How to parse a document

This guide walks you through the core steps needed to parse and chunk a document using the Preprocess service. You can use the Preprocess API directly or leverage the Python SDK to handle uploads, chunking, and retrieving results. We’ll also discuss patterns for managing the inherently asynchronous nature of this process—both via polling and webhooks—and why, in most cases, the asynchronous approach provides a better experience.

Understanding the Process

High-Level Flow:

Send a file to the Preprocess API:
You upload a file (PDF, DOCX, HTML, text, etc.) via the API or Python SDK.
Asynchronous Chunking:
The chunking process happens asynchronously. You receive a process_id immediately, while the service continues working behind the scenes.
Retrieving Chunks:
Once completed, the service returns a list of semantically meaningful text chunks. These can then power semantic search, retrieval-augmented generation, or fine-tuning tasks.

Why Asynchronous?

Scalability & Efficiency:
By nature, chunking can be time-consuming. With synchronous approaches, your client or server would sit idle, blocking and waiting for a response—this ties up resources and reduces scalability. An asynchronous approach frees you to handle other tasks or requests while the chunking occurs in the background.

Seamless Automation:
When you integrate asynchronous chunking with a webhook, the Preprocess service notifies you as soon as the chunks are ready. You don’t need to continuously poll or guess when to check for results. This pattern significantly simplifies automation, allowing your applications to seamlessly process large batches of documents without manual intervention.

Recommended for Production:
While polling may feel straightforward, it’s not always optimal in larger workflows, especially in production environments. Asynchronously receiving results via webhooks promotes a decoupled architecture, reduces overhead, and ensures that your application remains responsive to other user requests.

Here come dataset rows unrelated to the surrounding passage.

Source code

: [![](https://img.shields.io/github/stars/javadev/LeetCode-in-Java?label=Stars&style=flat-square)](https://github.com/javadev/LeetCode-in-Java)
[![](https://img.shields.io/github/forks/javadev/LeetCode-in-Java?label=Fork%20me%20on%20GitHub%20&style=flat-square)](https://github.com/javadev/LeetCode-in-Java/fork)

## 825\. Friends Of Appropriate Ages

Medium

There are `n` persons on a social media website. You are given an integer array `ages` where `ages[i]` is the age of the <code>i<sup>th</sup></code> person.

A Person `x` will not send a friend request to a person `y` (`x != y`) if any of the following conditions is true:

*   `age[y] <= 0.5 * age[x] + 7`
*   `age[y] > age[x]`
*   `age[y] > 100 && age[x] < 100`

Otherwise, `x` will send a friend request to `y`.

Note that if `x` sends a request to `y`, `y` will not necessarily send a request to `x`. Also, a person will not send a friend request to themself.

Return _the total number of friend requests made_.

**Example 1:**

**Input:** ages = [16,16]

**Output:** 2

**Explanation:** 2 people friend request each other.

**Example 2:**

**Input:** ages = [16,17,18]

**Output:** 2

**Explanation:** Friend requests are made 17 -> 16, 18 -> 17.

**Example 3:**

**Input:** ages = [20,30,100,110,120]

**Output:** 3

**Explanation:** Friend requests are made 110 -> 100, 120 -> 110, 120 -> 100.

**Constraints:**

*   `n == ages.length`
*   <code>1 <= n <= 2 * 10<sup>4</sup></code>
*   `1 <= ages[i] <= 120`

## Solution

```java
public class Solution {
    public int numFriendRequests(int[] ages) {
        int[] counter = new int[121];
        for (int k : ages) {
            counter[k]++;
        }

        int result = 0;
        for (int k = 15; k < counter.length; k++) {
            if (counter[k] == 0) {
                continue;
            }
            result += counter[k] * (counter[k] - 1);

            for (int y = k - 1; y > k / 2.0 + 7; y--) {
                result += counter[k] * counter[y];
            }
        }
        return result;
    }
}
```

In short, adopting asynchronous strategies is a best practice that saves time, reduces complexity, and positions your system to handle growth and varying load.

Basic Example Using the Python SDK

Synchronous-Style (Blocking Polling)

If you just want a quick test, you can use a blocking polling approach. However, this approach is often limited to simple experiments or small-scale scenarios due to its resource costs.

from pypreprocess import Preprocess

# Initialize with your API key and the local file path
preprocess = Preprocess(api_key="YOUR_API_KEY", filepath="path/to/your_document.pdf")

# Start the chunking process
preprocess.chunk()

# Wait until the process finishes (this method internally polls)
preprocess.wait()

# Retrieve the result
result = preprocess.result()
chunks = result.data["chunks"]
print(chunks)

This code will block execution until the document is fully chunked. For large documents or multiple concurrent requests, this is not ideal.

Asynchronous Polling (Non-Blocking, External Script)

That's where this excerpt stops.